Pâle sur son lit, souffrant atrocement, Jean-Paul sent bien lui aussi que sa vie s’en va. Alors il appelle sa maman :
— Je vais mourir, dit-il doucement, mais il ne faudra pas pleurer : je vais au ciel.
Puis il ajoute :
— Les copains du « caté » vont sûrement venir avec Monsieur le Curé. Dis, tu les laisseras entrer ?
Les parents de Jean-Paul ne sont pas « gens à curé », comme ils disent. Mais refuseraient-ils une dernière joie à leur enfant ?
Jean-Paul, lui, attend. Car au catéchisme, le jour où ils ont ensemble découvert que la mort est une merveilleuse procession de la terre au ciel, ils s’étaient promis d’être tous avec le prêtre autour du premier qui partirait…
* * *
« Toc-toc !… »
C’est un rappel d’espérance dans la maison brutalement éprouvée. Les gens qui ne savent pas, pleurent et frissonnent parce que la mort est là. Mais les cinq gars à la porte de Jean-Paul savent, eux, qu’ils apportent joie et paix : pour venir, ils ont mis leurs beaux habits, comme pour une fête, une fête grave, bien sûr, et douloureuse à leur cœur ému mais tout de même la fête de tout le ciel qui va venir au-devant de Jean-Paul, et ses amis seront là, comme pour une noce.
D’abord, le prêtre est entré seul, pour donner la dernière absolution.

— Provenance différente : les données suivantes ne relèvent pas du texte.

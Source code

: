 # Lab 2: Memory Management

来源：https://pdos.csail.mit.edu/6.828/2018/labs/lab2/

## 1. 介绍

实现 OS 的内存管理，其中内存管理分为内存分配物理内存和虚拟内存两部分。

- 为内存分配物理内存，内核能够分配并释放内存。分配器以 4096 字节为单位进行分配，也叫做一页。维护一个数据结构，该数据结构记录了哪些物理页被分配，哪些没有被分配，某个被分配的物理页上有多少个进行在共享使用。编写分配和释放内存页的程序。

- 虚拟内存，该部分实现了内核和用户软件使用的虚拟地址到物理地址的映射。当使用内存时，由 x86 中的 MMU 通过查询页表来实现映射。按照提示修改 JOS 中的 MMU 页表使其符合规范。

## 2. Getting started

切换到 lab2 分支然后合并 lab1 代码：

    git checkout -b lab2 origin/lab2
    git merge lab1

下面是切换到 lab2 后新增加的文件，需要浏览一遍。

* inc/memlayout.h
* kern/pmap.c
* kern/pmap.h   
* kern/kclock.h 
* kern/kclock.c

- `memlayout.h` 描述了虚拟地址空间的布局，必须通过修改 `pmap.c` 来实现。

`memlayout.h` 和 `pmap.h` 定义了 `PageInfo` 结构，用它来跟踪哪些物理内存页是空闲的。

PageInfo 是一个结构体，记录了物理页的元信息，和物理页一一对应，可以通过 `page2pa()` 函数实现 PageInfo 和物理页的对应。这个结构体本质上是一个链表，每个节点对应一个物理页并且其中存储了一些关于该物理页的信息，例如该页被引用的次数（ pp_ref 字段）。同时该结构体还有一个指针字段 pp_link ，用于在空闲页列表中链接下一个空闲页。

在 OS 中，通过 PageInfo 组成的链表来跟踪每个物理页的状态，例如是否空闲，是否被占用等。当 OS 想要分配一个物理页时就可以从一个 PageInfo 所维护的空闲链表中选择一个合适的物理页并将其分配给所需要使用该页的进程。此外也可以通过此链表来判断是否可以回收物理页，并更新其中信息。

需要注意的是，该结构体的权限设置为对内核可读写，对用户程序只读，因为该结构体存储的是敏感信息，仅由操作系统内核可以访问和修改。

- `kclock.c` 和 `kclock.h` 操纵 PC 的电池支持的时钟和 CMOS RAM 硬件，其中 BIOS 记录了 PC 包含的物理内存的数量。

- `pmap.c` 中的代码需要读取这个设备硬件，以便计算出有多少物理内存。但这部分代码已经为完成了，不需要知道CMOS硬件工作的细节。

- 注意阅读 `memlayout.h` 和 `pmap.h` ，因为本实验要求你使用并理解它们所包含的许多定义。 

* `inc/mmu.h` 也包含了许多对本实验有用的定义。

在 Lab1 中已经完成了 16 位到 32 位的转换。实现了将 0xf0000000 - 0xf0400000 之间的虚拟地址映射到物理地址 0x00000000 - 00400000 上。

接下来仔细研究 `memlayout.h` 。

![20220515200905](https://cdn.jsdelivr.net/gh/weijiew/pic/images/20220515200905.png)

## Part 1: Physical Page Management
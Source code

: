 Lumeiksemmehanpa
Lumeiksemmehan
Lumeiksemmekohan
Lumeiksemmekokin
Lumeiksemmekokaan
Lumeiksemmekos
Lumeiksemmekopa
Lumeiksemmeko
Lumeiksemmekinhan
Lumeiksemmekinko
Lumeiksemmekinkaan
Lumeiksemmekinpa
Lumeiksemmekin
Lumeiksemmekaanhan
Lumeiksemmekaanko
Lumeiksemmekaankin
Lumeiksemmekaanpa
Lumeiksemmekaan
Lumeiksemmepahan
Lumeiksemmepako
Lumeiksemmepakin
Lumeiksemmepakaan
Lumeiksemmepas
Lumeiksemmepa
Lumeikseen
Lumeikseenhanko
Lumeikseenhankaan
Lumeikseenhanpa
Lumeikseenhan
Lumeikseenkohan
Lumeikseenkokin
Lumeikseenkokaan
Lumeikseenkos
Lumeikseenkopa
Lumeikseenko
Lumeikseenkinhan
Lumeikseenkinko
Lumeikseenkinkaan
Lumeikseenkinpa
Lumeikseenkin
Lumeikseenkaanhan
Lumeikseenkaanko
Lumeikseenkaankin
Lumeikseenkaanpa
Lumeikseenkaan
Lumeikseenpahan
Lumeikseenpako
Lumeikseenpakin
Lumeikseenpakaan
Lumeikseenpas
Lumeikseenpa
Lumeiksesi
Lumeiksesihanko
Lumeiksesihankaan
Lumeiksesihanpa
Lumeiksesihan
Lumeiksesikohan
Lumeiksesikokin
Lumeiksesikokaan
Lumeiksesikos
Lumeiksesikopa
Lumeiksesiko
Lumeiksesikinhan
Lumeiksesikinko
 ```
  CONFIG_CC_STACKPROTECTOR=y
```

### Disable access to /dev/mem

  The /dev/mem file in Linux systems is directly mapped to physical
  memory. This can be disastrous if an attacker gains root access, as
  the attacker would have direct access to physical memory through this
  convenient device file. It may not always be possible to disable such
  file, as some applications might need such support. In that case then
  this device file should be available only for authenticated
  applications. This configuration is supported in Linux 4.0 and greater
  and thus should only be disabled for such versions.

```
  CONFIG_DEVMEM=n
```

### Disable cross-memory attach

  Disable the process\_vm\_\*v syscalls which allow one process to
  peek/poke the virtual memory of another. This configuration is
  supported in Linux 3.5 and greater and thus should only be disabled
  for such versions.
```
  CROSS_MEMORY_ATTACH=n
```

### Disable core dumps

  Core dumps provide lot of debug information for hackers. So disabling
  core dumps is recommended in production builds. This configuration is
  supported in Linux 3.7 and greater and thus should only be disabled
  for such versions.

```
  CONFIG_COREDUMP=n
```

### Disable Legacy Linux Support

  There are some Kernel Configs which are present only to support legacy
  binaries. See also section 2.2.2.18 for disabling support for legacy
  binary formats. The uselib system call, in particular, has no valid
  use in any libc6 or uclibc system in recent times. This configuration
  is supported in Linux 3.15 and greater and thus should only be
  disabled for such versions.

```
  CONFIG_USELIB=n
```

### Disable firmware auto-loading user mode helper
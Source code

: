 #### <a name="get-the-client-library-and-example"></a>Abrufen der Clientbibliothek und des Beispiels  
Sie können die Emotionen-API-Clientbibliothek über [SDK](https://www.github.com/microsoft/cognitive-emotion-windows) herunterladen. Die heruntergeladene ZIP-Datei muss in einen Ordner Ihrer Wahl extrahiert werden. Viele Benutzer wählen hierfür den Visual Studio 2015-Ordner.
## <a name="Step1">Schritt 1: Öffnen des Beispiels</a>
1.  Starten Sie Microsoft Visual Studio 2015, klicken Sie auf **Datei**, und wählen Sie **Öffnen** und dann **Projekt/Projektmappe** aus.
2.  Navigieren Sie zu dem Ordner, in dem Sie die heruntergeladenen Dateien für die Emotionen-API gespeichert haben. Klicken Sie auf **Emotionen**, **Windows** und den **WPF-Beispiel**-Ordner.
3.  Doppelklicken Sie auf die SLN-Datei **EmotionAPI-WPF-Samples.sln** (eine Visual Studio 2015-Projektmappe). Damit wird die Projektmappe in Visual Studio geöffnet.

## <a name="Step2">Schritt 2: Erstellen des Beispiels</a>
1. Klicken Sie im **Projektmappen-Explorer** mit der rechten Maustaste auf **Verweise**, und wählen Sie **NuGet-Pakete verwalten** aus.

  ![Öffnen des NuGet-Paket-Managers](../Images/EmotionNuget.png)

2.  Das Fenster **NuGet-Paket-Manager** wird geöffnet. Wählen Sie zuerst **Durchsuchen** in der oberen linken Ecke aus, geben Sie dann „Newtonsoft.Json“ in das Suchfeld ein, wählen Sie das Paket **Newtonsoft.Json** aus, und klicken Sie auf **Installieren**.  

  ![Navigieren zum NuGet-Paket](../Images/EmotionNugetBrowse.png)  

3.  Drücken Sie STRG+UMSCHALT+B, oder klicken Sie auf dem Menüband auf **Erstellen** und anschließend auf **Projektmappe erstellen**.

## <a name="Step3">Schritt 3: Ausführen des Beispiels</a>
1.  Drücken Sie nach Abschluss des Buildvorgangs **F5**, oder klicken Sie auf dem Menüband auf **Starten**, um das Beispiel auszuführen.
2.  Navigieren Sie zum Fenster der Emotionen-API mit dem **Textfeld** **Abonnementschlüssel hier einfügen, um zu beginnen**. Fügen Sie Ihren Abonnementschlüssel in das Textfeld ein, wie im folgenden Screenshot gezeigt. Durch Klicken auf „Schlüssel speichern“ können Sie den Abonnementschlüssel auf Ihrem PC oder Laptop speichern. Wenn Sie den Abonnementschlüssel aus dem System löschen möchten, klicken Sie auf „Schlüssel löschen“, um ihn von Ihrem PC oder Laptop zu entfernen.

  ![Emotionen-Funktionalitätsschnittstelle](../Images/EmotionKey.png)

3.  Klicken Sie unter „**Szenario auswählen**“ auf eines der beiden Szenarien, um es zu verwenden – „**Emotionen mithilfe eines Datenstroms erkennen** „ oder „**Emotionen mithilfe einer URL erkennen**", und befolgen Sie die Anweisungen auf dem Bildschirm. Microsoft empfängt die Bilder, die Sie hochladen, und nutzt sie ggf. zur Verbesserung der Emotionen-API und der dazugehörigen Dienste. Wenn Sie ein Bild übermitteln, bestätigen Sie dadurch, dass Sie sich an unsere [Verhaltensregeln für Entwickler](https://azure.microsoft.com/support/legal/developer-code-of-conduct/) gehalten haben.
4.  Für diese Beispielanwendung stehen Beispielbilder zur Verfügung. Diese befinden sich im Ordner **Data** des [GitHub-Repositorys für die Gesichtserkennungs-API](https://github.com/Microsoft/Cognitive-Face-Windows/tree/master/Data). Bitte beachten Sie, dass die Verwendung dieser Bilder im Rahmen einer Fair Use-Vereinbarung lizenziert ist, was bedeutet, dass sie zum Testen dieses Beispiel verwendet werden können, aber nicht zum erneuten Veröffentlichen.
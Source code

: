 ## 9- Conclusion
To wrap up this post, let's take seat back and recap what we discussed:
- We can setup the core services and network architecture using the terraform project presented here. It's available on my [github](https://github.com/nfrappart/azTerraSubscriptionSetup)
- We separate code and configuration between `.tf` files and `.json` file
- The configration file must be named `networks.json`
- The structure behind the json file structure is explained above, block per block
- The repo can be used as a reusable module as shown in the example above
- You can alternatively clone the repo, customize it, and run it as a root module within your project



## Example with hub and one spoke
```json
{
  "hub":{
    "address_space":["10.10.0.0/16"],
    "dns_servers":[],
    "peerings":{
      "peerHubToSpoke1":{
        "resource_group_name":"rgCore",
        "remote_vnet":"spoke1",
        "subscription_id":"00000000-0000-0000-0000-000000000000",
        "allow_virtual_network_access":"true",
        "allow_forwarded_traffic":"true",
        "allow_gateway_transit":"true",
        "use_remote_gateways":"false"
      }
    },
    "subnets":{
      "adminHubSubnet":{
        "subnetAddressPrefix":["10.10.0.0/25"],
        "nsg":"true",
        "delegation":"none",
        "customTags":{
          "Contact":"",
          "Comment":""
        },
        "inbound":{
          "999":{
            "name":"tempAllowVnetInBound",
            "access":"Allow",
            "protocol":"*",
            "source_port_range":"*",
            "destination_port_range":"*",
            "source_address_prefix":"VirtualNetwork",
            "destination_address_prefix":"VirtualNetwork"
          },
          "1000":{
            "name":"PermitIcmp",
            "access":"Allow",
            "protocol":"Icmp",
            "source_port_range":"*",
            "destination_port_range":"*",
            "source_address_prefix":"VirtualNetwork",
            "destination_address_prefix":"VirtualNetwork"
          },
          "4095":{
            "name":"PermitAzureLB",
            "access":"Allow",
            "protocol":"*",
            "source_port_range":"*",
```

Les forces de Jean-Paul s’écoulent très vite. Sous le pardon de Dieu, il a fermé les yeux. Il les rouvre seulement pour remercier d’un regard ses camarades qui entrent.
— On se l’était promis…, balbutie Henri d’une voix étranglée.
Jean-Paul sourit.
— Merci, ça va être si beau…
Le prêtre a apporté Jésus-Hostie :
— Voici Celui qui ôte les péchés du monde…
— Seigneur, murmure encore Jean-Paul, je ne suis… pas… digne…
Il est épuisé. Ses amis, à sa place, terminent l’humble prière, et le prêtre lui donne l’Hostie :
— Mon petit frère, reçois la viatique du Corps de Notre-Seigneur Jésus-Christ, afin qu’il te protège contre le démon et le conduise au ciel.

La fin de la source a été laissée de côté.